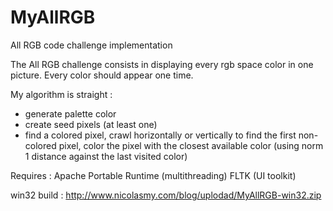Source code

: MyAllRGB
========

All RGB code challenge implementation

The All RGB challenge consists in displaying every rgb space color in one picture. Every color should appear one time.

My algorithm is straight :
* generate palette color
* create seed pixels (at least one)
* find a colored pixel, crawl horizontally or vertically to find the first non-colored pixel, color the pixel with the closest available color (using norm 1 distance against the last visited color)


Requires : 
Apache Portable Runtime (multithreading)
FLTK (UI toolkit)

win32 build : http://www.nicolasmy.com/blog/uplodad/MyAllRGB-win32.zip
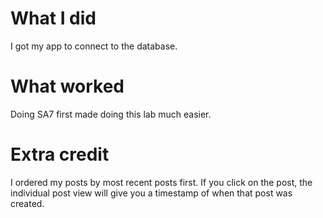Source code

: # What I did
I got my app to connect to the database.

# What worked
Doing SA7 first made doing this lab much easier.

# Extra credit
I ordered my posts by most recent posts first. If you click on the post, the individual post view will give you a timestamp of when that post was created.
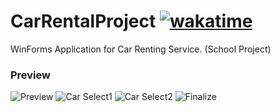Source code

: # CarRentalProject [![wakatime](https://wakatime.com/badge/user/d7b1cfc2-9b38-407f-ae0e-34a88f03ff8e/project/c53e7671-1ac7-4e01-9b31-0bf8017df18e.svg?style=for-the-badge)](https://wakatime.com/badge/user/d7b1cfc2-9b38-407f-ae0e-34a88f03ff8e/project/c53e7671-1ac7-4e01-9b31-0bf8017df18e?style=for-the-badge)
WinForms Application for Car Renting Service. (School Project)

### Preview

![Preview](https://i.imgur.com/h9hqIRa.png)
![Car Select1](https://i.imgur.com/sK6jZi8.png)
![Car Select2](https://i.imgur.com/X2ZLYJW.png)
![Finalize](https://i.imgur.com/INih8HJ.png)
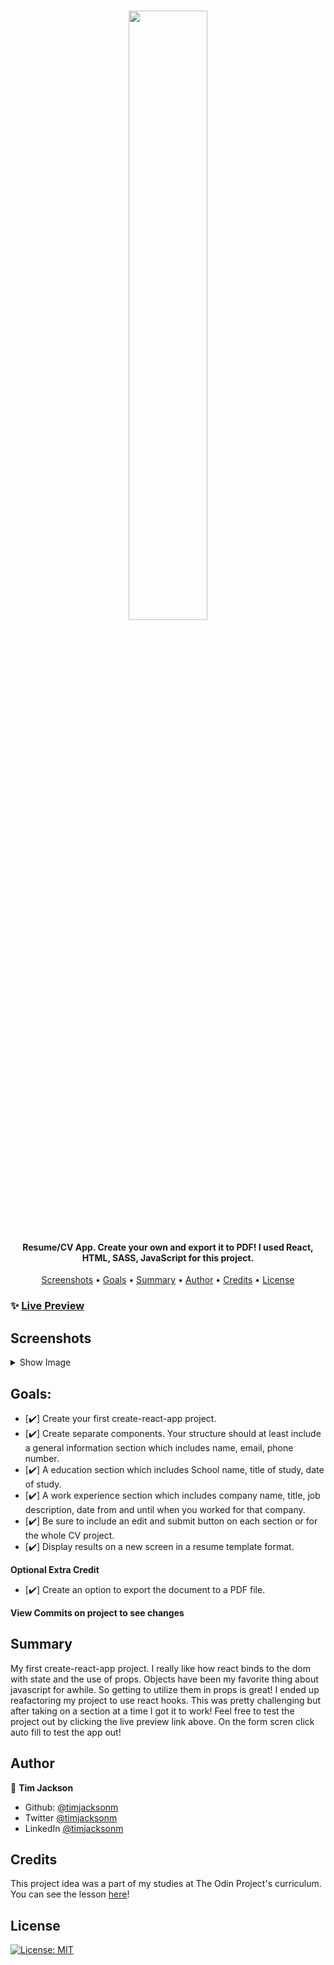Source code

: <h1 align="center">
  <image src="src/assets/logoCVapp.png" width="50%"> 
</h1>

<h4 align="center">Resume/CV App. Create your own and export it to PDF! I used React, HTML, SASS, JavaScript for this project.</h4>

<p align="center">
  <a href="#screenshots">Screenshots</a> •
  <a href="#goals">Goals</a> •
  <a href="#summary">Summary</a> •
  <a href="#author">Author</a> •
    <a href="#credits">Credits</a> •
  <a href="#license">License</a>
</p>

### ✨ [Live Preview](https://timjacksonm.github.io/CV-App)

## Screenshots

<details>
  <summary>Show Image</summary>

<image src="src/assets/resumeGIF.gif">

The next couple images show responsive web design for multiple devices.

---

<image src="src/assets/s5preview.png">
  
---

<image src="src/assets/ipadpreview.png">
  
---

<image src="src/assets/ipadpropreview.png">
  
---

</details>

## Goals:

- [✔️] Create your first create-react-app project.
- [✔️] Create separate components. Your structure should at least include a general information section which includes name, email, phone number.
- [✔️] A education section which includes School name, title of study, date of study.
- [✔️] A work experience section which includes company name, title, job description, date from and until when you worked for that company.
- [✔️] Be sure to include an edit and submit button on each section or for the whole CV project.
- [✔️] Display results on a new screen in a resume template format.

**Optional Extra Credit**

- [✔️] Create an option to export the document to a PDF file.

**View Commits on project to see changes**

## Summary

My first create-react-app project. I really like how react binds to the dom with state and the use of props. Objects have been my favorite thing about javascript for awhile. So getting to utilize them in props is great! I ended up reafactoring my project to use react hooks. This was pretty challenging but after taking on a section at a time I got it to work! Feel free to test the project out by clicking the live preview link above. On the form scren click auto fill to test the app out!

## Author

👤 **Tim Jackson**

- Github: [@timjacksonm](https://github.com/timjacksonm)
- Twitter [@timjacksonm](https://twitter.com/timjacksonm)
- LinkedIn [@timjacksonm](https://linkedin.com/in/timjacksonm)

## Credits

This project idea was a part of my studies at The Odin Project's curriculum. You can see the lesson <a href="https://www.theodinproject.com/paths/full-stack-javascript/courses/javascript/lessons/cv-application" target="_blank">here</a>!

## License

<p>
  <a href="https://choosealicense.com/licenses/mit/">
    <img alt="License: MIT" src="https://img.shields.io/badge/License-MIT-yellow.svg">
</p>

_ _ _ _

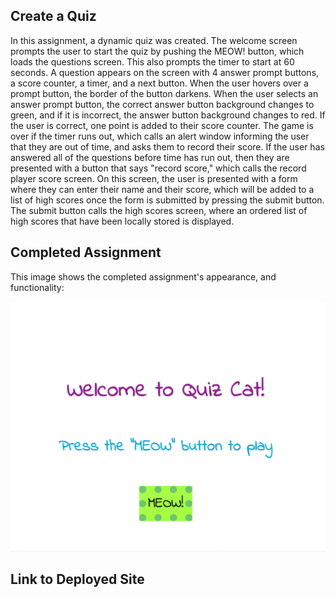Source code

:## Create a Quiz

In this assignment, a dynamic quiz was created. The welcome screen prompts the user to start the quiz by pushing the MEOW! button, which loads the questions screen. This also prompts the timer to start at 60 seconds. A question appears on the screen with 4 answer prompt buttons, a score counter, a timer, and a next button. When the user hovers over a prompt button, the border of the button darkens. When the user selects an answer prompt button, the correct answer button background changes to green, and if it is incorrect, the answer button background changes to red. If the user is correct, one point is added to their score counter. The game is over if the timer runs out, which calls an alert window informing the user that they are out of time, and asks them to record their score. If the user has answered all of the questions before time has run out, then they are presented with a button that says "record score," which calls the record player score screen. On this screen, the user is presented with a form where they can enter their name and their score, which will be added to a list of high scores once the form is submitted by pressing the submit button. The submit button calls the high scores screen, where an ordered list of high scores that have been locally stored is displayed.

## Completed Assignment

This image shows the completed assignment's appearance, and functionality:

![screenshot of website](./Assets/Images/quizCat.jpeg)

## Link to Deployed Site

_ _ _ _

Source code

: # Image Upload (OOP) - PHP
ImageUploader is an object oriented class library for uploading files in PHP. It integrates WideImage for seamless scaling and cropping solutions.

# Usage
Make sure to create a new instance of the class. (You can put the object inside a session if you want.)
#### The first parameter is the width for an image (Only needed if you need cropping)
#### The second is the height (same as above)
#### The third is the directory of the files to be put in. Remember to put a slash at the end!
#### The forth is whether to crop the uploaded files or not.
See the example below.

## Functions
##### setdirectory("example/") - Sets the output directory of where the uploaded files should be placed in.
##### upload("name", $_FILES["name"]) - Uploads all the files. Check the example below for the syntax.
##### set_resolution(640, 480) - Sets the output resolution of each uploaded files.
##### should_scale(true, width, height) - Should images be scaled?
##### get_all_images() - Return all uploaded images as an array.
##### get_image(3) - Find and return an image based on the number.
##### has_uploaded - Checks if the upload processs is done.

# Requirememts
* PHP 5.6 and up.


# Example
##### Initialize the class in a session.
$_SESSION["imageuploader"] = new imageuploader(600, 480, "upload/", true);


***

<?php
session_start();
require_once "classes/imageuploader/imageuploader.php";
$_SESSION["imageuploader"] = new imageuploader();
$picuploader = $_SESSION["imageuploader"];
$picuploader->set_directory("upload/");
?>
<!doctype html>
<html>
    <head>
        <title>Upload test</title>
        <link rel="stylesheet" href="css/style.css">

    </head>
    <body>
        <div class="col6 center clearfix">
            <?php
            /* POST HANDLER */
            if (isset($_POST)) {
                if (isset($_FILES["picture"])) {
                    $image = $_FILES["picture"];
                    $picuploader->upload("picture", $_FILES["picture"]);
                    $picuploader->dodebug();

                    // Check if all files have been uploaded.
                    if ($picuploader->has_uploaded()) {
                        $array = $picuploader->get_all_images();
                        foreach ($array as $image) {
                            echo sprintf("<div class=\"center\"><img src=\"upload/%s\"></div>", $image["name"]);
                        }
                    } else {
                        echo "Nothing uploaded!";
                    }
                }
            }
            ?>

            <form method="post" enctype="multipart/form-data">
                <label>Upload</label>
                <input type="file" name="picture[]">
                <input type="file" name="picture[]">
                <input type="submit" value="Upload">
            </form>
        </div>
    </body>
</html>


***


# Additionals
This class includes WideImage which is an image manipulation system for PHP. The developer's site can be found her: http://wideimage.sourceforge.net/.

_ _ _ _

WHAT YOU HAVE TO DO:
Answer with one number, namely how many lines in the records contain the string "above".

OUTPUT OF THE EXERCISE:
2